Saya ingin Anda sekalian, untuk sementara waktu, menempatkan pikiran dan
posisi Anda sebagai orang yang sedang berlari kencang (generasi sibuk), seorang
dari finalis yang sedang berlari tanpa arah. Apa yang harus anda lakukan di
saat seperti itu; memilih berlari atau diam memikirkan solusinya? Mungkin, kita
butuh rehat dan melihat. Melihat bagaimana? Pierre Teilhard de
Chardin, seorang Imam Jesuit dan juga filsuf (tokohnya Fr. Arcon), mengungkapkan
bahwa “seluruh kehidupan ini terletak dalam kata kerja melihat. Melihat bukan hanya dengan mata melainkan juga dengan pikiran
dan hati; yang juga diwarnai dengan cinta – bukan cinta yang membunuh,
memisahkan dan menyakitkan seperti narasi awal di atas – tapi cinta yang
menghidupkan; (sesuai kesan ULTAH kamu hari ini Pa Ketua...hhh). Generasi sibuk harus belajar bahwa
menjadi sibuk saja tidaklah cukup. Henry David Thoreau, filsuf Amerika menulis “menjadi
sibuk saja tidaklah cukup; semut-semut juga sibuk.

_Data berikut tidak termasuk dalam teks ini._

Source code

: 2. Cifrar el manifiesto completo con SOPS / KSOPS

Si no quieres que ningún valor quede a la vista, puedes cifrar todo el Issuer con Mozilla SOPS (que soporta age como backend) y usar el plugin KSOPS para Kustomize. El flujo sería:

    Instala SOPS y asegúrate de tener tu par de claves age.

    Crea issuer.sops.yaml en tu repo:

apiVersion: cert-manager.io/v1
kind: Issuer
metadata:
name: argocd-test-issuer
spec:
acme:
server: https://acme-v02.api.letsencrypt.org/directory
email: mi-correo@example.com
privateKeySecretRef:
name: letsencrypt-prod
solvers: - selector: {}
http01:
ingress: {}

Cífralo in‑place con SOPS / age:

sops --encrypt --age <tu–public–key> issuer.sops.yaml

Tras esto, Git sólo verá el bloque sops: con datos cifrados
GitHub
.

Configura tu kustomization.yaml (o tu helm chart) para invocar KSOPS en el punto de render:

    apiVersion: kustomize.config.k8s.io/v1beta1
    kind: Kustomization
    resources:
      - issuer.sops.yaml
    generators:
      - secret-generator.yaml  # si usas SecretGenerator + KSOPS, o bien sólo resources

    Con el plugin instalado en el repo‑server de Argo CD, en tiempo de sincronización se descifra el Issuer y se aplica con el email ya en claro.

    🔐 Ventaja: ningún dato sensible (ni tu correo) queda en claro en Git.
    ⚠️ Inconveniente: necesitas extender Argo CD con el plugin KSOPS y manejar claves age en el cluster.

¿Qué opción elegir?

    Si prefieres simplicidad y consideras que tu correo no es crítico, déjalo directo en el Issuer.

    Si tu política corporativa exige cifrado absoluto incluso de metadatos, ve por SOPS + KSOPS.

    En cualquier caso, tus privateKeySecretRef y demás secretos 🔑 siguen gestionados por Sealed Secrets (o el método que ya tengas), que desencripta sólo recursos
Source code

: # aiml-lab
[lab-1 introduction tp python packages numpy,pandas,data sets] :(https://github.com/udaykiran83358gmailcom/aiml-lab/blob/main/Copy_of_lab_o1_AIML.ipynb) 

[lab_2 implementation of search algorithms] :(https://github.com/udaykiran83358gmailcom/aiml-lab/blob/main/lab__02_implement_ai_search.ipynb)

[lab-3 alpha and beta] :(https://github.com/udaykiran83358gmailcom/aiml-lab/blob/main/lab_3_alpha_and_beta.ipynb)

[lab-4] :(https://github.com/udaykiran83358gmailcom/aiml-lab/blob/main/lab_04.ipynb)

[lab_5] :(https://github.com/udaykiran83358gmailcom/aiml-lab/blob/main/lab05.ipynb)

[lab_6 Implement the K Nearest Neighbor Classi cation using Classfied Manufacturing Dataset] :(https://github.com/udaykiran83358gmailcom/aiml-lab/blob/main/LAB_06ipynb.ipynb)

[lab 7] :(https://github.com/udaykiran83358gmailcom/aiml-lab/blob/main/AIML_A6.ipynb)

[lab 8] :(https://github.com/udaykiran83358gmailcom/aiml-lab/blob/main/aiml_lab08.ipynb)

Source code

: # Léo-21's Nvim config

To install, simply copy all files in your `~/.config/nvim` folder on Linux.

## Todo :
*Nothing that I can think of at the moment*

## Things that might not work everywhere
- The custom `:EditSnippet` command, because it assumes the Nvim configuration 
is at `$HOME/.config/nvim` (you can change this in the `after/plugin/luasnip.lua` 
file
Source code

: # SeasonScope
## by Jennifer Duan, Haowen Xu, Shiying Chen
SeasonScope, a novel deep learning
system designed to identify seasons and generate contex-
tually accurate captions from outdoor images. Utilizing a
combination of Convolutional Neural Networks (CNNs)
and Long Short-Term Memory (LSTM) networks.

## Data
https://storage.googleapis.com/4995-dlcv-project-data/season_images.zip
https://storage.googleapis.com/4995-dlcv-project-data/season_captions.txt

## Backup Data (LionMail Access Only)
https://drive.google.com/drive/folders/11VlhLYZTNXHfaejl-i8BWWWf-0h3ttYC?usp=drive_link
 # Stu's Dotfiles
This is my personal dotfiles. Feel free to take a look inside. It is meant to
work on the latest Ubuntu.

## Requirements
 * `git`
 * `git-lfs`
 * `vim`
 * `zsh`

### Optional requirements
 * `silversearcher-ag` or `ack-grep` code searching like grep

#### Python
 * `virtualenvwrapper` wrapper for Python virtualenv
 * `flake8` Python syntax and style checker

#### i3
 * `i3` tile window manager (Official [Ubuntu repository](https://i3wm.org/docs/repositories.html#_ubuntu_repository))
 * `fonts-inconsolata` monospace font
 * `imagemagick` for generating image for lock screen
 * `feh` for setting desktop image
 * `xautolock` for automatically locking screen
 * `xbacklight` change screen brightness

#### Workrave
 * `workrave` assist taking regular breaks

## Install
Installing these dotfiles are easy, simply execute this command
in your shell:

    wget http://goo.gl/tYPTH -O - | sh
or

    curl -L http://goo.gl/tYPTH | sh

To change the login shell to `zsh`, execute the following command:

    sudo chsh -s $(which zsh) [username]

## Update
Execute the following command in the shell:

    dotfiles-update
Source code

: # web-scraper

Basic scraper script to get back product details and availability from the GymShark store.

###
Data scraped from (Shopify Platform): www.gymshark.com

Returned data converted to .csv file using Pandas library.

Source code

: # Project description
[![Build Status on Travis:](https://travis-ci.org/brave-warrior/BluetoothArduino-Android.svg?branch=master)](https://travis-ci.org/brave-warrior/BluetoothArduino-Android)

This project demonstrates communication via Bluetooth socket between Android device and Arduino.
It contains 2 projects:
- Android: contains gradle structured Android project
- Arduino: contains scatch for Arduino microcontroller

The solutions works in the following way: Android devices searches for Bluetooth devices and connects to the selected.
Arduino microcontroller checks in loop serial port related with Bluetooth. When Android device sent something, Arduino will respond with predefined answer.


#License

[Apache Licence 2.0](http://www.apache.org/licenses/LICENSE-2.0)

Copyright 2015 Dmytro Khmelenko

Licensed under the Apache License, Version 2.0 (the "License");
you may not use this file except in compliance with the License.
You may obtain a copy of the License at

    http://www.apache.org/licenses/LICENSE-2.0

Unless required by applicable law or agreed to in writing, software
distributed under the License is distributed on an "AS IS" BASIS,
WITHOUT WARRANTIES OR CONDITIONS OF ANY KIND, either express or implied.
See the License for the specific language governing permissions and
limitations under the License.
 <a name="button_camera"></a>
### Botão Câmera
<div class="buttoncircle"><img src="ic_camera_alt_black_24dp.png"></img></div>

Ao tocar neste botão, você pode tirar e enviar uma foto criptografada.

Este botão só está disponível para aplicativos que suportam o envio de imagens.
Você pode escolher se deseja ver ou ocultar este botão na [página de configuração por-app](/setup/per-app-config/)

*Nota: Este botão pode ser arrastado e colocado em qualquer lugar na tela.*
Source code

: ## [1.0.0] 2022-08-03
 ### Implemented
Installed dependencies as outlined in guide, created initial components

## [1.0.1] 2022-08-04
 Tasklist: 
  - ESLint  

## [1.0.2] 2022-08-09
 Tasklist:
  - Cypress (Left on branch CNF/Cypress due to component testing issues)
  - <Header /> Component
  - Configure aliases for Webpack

Persoalannya adalah: apa
yang menyibukkan kita”. Akhirnya Remahers; khususnya Bro Ancis
CMF; janganlah terlalu menyibukan diri dengan sesuatu yang tanpa – atau tidak
tahu tujuannya. Rehat sejenak, tentukan lintasan dan berlarilah. Semoga bisa
memetik cinta yang bena seperti kisah asmarah Odysseus dan Penelope, legenda Yunani klasik yang bisa jadi penanda, model lain dari cinta.
Cinta tidak selamanya berakhir dengan luka; seperti harapanmu Bro Cis; ada karena dicinta dan mencintai. Happy Birthday!